A successful cardiac transplant in a patient with situs inversus totalis and congenitally corrected transposition of the great arteries

A heart transplant is the gold standard therapy for patients with end-stage heart failure. In this case report, situs inversus totalis and congenitally corrected transposition of the great arteries led to a unique and complex preoperative setting. Extended donor organ harvesting, donor graft rotation of 45° to the right and post-operative stenting of the superior vena cava were essential steps in the interdisciplinary management of this case. The patient was transferred to the intensive care unit with moderate inotropic support. He was discharged to rehabilitation on postoperative day 89 and eventually underwent an additional renal transplant 14 months after the cardiac transplant.

Congenitally corrected transposition of the great arteries (CCTGA) is a rare congenital heart condition. Ventriculoarterial and atrioventricular discordance leads to the setting of a morphological right ventricle that functions as the systemic ventricle and an upstream tricuspid atrioventricular valve. Initially, congenital heart surgery is not mandatory. However, patients are at a high lifetime risk of developing severe tricuspid valve regurgitation, atrioventricular blocks and ultimately deterioration of the systemic ventricle [1]. If end-stage heart failure occurs, an orthotropic cardiac transplant remains a promising therapy. A series of successful cardiac transplants using similar techniques were first described by Doty et al. [2]. We demonstrate a case of a cardiac transplant in a 57-year-old male patient with CCTGA and situs inversus totalis (SIT). Essential pre-, intra- and post-operative steps are addressed and visually highlighted in this case report.

This case report describes a 57-year-old male patient with CCTGA and SIT who was admitted to our hospital with cardiac decompensation. His medical history included paroxysmal atrial fibrillation, severe tricuspid valve regurgitation and cardiac resynchronization therapy with a defibrillator (CRT-D) implanted 8 years prior to this hospital admission. At a cardiac index of 1.5 L/min×m2 with recurrent tachycardia and CRT-D shock therapy despite the intravenous administration of amiodarone, the patient was granted high-urgency status on the heart transplant waiting list. 

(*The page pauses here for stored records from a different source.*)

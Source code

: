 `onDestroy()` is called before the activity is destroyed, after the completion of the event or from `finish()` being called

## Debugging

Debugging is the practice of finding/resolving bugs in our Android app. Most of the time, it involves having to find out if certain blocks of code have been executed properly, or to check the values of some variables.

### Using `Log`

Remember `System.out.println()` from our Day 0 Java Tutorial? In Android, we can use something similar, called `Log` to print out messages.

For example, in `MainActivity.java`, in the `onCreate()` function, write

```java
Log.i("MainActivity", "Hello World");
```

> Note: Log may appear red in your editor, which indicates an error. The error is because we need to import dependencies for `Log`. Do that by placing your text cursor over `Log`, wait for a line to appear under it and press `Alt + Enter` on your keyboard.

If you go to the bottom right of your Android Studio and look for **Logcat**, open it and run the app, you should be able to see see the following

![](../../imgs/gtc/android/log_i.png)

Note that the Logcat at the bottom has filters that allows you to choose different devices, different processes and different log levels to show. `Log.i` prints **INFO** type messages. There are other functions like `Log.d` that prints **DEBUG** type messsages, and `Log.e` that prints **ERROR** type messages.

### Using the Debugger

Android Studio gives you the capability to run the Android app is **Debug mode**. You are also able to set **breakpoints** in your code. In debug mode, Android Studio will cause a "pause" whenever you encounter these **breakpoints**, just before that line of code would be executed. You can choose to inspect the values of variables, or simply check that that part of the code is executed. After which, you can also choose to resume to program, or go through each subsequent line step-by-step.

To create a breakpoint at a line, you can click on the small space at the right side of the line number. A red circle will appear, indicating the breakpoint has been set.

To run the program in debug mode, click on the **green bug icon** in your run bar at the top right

The donor organ was harvested together with the supra-aortic vessels and the innominate vein. The implant was performed using the bicaval technique, and the donor graft was rotated 45° to the right to maintain dextrocardia. The orifices of the left pulmonary vein of the donor were oversewn. The left atrium of the recipient was anastomosed with a surgically enlarged cuff of the right pulmonary veins of the donor graft. Anastomoses of the inferior vena cava, the pulmonary trunk and the aorta were performed consecutively. The donor’s innominate vein was used as a natural extension of the donor’s superior vena cava (SVC) and connected to the left-sided recipient SVC during reperfusion.

The patient was transferred to the intensive care unit with moderate inotropic support. Clinical signs of SVC syndrome required stenting of the innominate vein on POD 1. Re-thoracotomy was necessary due to cardiac tamponade on POD 7, and extubation was successful on POD 8. Acute-on-advanced chronic renal failure required continuous haemodialysis. He was transferred to the intermediate care unit on POD 19 and discharged to rehabilitation on POD 89.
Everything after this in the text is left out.